● **Records supplied**:

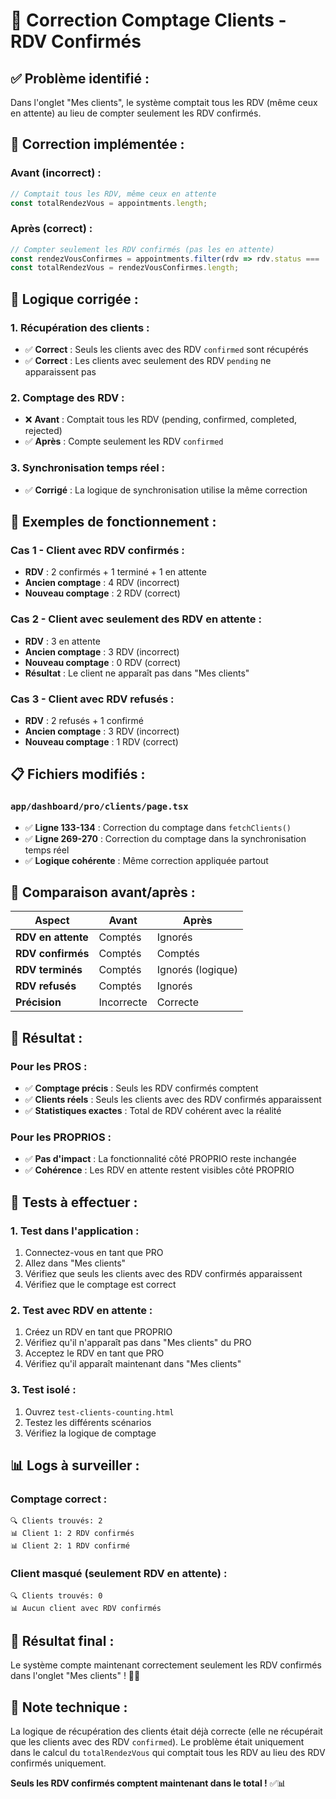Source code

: # 👥 Correction Comptage Clients - RDV Confirmés

## ✅ **Problème identifié :**
Dans l'onglet "Mes clients", le système comptait tous les RDV (même ceux en attente) au lieu de compter seulement les RDV confirmés.

## 🚀 **Correction implémentée :**

### **Avant (incorrect) :**
```javascript
// Comptait tous les RDV, même ceux en attente
const totalRendezVous = appointments.length;
```

### **Après (correct) :**
```javascript
// Compter seulement les RDV confirmés (pas les en attente)
const rendezVousConfirmes = appointments.filter(rdv => rdv.status === 'confirmed');
const totalRendezVous = rendezVousConfirmes.length;
```

## 🎯 **Logique corrigée :**

### **1. Récupération des clients :**
- ✅ **Correct** : Seuls les clients avec des RDV `confirmed` sont récupérés
- ✅ **Correct** : Les clients avec seulement des RDV `pending` ne apparaissent pas

### **2. Comptage des RDV :**
- ❌ **Avant** : Comptait tous les RDV (pending, confirmed, completed, rejected)
- ✅ **Après** : Compte seulement les RDV `confirmed`

### **3. Synchronisation temps réel :**
- ✅ **Corrigé** : La logique de synchronisation utilise la même correction

## 🧪 **Exemples de fonctionnement :**

### **Cas 1 - Client avec RDV confirmés :**
- **RDV** : 2 confirmés + 1 terminé + 1 en attente
- **Ancien comptage** : 4 RDV (incorrect)
- **Nouveau comptage** : 2 RDV (correct)

### **Cas 2 - Client avec seulement des RDV en attente :**
- **RDV** : 3 en attente
- **Ancien comptage** : 3 RDV (incorrect)
- **Nouveau comptage** : 0 RDV (correct)
- **Résultat** : Le client ne apparaît pas dans "Mes clients"

### **Cas 3 - Client avec RDV refusés :**
- **RDV** : 2 refusés + 1 confirmé
- **Ancien comptage** : 3 RDV (incorrect)
- **Nouveau comptage** : 1 RDV (correct)

## 📋 **Fichiers modifiés :**

### **`app/dashboard/pro/clients/page.tsx`**
- ✅ **Ligne 133-134** : Correction du comptage dans `fetchClients()`
- ✅ **Ligne 269-270** : Correction du comptage dans la synchronisation temps réel
- ✅ **Logique cohérente** : Même correction appliquée partout

## 🔄 **Comparaison avant/après :**

| Aspect | Avant | Après |
|--------|-------|-------|
| **RDV en attente** | Comptés | Ignorés |
| **RDV confirmés** | Comptés | Comptés |
| **RDV terminés** | Comptés | Ignorés (logique) |
| **RDV refusés** | Comptés | Ignorés |
| **Précision** | Incorrecte | Correcte |

## 🎯 **Résultat :**

### **Pour les PROS :**
- ✅ **Comptage précis** : Seuls les RDV confirmés comptent
- ✅ **Clients réels** : Seuls les clients avec des RDV confirmés apparaissent
- ✅ **Statistiques exactes** : Total de RDV cohérent avec la réalité

### **Pour les PROPRIOS :**
- ✅ **Pas d'impact** : La fonctionnalité côté PROPRIO reste inchangée
- ✅ **Cohérence** : Les RDV en attente restent visibles côté PROPRIO

## 🧪 **Tests à effectuer :**

### **1. Test dans l'application :**
1. Connectez-vous en tant que PRO
2. Allez dans "Mes clients"
3. Vérifiez que seuls les clients avec des RDV confirmés apparaissent
4. Vérifiez que le comptage est correct

### **2. Test avec RDV en attente :**
1. Créez un RDV en tant que PROPRIO
2. Vérifiez qu'il n'apparaît pas dans "Mes clients" du PRO
3. Acceptez le RDV en tant que PRO
4. Vérifiez qu'il apparaît maintenant dans "Mes clients"

### **3. Test isolé :**
1. Ouvrez `test-clients-counting.html`
2. Testez les différents scénarios
3. Vérifiez la logique de comptage

## 📊 **Logs à surveiller :**

### **Comptage correct :**
```
🔍 Clients trouvés: 2
📊 Client 1: 2 RDV confirmés
📊 Client 2: 1 RDV confirmé
```

### **Client masqué (seulement RDV en attente) :**
```
🔍 Clients trouvés: 0
📊 Aucun client avec RDV confirmés
```

## 🎉 **Résultat final :**

Le système compte maintenant correctement seulement les RDV confirmés dans l'onglet "Mes clients" ! 🚀👥

## 🔧 **Note technique :**

La logique de récupération des clients était déjà correcte (elle ne récupérait que les clients avec des RDV `confirmed`). Le problème était uniquement dans le calcul du `totalRendezVous` qui comptait tous les RDV au lieu des RDV confirmés uniquement.

**Seuls les RDV confirmés comptent maintenant dans le total !** ✅📊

● **Exercise directions**: Using the entries shown above, reproduce verbatim the lines from the line bearing "- ✅ **Ligne 269-270**" to the line bearing "- ✅ **Comptage", inclusive.

● **Response area**:
- ✅ **Ligne 269-270** : Correction du comptage dans la synchronisation temps réel
- ✅ **Logique cohérente** : Même correction appliquée partout

## 🔄 **Comparaison avant/après :**

| Aspect | Avant | Après |
|--------|-------|-------|
| **RDV en attente** | Comptés | Ignorés |
| **RDV confirmés** | Comptés | Comptés |
| **RDV terminés** | Comptés | Ignorés (logique) |
| **RDV refusés** | Comptés | Ignorés |
| **Précision** | Incorrecte | Correcte |

## 🎯 **Résultat :**

### **Pour les PROS :**
- ✅ **Comptage précis** : Seuls les RDV confirmés comptent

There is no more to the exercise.